Sunday, May 20, 2012

The Birth and history of C Programming Language
















Dennis MacAlistair Ritchie (b. September 9, 1941; found dead October 12, 2011), was an American computer scientist who "helped shape the digital era." He created the C programming language and, with long-time colleague Ken Thompson. Ritchie and Thompson received the Turing Award from the ACM in 1983, the Hamming Medal from the IEEE in 1990 and the National Medal of Technology fromPresident Clinton in 1999. Ritchie was the head of Lucent Technologies System Software Research Department when he retired in 2007. He was the 'R' in K&R C and commonly known by his username dmr.

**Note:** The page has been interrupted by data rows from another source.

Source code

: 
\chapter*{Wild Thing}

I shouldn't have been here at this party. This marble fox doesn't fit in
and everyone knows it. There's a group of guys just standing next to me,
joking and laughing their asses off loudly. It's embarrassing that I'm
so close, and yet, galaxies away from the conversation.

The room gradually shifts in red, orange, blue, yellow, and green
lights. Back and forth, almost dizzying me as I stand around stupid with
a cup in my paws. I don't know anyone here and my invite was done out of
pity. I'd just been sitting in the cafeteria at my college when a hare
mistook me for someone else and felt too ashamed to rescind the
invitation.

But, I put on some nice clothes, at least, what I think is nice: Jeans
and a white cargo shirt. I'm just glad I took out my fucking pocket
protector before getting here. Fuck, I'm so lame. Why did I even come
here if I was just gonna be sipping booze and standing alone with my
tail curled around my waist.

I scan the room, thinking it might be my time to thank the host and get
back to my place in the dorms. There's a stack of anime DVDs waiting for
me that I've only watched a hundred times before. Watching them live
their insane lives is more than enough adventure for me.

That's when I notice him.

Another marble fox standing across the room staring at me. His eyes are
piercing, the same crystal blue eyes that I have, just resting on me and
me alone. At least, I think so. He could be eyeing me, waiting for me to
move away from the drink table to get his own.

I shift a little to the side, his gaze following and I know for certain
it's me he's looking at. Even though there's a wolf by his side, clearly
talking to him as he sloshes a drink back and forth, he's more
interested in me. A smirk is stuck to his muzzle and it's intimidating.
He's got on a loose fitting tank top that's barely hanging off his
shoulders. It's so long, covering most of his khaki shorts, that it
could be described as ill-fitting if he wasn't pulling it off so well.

According to some, the Internet's birth was the birth of the C programming language, and the UNIX operating system.
Dennis Ritchie, and Ken Thompson worked together on the C programming language on some discarded DEC PDP-7 computers. Ken and Dennis are rumoured to have lots of fun in those days, and in creating and using this variant language loosely based on BCPL, developed by Martin Richards, and B, developed by Ken Thompson, Ken and Dennis not only developed C, but also helped develop the UNIX operating system, developed by Ken Thompson in 1970 using B.
As Ken and Dennis, working in California at Bell Labratories in Berkley, perfected their creation, the United States Department of Defence (the ARPA and later DARPA project) began to take notice of their work, and eventually became the clients of Bell Labratories in the early 1970s.
Ken's UNIX operating system was a perfect match to furthur the ARPA projects goal, and though Ken and Dennis had some great technology at their fingertips, it is also rumoured that Dennis, in his late twenties at the time, had much earlier created a "back-door" in the operating system so that he could get into any UNIX machine that he wanted to. This was by far probably the least malicious "back-door" to ever appear on any computer system, but, when the United Stated Department of Defence found out about this, the heads rolled and Dennis was out of a job to save face. He was quickly hired back, however, and (in 2004) is having an extremely successful career, and is the author of one of the most revered books in the history of programming languages: "the C Programming Language" by Brian Kernighan, and Dennis Ritchie published by Prentice Hall in 1978.
Even today UNIX, and C seem to never die out with at least millions of C programs written over the years, and C hugely anchored in all variants of UNIX that I know of, and certainly all variants of the popular Linux operating system (more on that later).
Thanks Ken, Brian, and Dennis for all your hard work over the years!